Without another word, he crossed the lawn and headed back to the house, leaving the lights off, as he did these evenings, so that he was better able to see the animals. When I looked back, I saw him staring with yellow eyes at Ma leading us away from him.

Mrs. Everest

A
LTHOUGH I WAS
not prepared for it—but how could anyone be?—Mrs. Everest introduced me to the work of the artist Felix Gonzales-Torres, specifically a piece composed of about nine dollars' worth of light fixtures: two bulbs on extension cords twisted together, hung against a bare wall, and plugged into a socket at the baseboard. I expected her to say, “It's
supposed
to make you angry.” But Mrs. Everest called it an eloquent depiction of grief.

“As an artist yourself, you can appreciate the depth of meaning here.”

I said, “This means absolutely nothing to me”—the wrong answer, because she then told me that she was negotiating to exhibit this genius's work at her gallery, and I'd been hoping that she'd show my work too.

Instead of changing the subject, she reminded me of how little I knew by describing another of his works, this one consisting of 175 pounds of wrapped candy heaped against a wall. When I smiled, trying to imagine this, she said, as though to a child, “It represents his friend Ross, who died. That's how much he weighed. Gallerygoers eat the candy and make him thinner. See?”

And the extension cords,
Untitled (March 5th) #2,
one of a series, was said to depict the two men, Gonzales-Torres and his lover, entwined. Mrs. Everest showed me the catalogue entry from a museum where the installation was on view.

 

The work is open to a wide range of interpretations—naked and vulnerable, or poignant and warm. The implicit romanticism of the work's metaphor of two luminous bodies, tempered by the knowledge that at any second one of the bulbs could burn out, with the other left to shine on alone.

 

“When I think of luminous bodies, Andy Wyeth's Helga paintings come to mind.”
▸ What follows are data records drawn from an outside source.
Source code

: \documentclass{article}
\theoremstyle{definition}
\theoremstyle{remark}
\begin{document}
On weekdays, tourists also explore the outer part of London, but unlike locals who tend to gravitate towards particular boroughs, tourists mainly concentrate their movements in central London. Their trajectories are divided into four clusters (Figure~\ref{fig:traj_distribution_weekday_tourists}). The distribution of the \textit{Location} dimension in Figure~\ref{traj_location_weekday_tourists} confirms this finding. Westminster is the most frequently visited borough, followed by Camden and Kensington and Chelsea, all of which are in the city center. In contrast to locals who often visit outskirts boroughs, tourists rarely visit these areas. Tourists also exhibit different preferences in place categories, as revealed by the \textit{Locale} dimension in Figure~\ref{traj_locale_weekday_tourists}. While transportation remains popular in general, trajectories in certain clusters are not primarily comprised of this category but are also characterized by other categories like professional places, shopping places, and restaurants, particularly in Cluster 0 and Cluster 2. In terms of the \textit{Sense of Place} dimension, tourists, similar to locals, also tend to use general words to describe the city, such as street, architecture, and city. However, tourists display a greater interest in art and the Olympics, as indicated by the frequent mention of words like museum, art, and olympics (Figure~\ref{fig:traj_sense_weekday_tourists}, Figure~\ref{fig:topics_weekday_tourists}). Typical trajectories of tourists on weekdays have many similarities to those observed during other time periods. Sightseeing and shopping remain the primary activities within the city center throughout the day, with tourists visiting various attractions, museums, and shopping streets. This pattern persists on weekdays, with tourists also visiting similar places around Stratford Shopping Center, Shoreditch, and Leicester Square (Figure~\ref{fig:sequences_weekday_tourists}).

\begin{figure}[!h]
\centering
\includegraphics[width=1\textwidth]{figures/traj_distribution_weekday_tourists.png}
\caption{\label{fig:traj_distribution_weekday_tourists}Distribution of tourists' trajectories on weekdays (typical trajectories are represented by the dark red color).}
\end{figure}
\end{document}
I dared say this because many of my paintings have been compared to those of Andy, who was my friend.

Pretending to be deaf is a conventional form of passive aggression—Mrs. Everest claimed she could not hear any of my comments, squinted when I repeated them, and instead of answering merely shrugged, implying that they were too banal to address. In what I realized later was her belittling my work, she talked in her odd chewing way about an upcoming show at her gallery, praised—overpraised—the artist, a man who collected and exhibited used footwear, mainly the shoes of industrial workers.
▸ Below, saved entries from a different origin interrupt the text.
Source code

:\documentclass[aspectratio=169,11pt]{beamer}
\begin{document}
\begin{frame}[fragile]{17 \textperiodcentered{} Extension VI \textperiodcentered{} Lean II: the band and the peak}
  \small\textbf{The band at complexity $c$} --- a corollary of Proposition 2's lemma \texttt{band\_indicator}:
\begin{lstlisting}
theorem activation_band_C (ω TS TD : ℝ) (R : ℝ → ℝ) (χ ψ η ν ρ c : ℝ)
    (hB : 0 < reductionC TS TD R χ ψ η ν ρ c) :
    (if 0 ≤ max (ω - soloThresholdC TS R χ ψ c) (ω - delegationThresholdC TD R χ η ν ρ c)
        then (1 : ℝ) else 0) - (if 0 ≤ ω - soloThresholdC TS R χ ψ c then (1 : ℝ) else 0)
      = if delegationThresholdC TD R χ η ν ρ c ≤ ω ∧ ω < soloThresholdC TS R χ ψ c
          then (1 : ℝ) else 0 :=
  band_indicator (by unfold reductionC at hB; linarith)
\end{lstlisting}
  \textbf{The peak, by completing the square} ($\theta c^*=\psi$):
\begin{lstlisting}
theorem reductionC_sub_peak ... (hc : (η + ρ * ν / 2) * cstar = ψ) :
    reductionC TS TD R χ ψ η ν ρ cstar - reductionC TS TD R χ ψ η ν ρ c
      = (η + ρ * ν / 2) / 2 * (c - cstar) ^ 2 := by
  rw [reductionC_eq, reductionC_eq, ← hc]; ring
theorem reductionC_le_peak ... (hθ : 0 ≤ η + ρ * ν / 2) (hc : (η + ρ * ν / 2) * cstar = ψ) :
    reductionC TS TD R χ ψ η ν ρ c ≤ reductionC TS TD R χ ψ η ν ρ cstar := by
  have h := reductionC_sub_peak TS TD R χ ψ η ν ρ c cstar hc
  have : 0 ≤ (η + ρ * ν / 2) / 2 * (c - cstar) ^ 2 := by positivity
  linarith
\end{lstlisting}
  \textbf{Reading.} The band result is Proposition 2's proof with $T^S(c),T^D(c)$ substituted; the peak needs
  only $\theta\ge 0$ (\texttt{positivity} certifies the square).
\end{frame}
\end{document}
This is perhaps the place to say that the art she promoted always needed an explanation: you had to be educated in the circumstances of the artist's life, the jobs, the peculiarities, the miseries. You felt no solitary aesthetic satisfaction in her gallery; instead you were possessed by a faint dizziness of bewilderment. J.M.W. Turner's long, eccentric life is unknown to the average museumgoer, yet none of Mrs. Everest's artists could be appreciated until an immense amount of biographical information was supplied as context, something Mrs. Everest was eager to offer, as in, “His lover weighed 175 pounds.” People gathered around the works, discussing the minutiae of the artist's life.

My paintings were praised for their impartial realism, but not by Mrs. Everest, who regarded my portraits and landscapes as so self-explanatory as to be banal, the instant gratification of the human face or a cluttered room. My life was not public, my wife's weight was her secret. I often painted portraits, but my self-portraits I kept to myself. Every picture I've done has a history, but I intended each one as complete in itself. Why would you need to know more?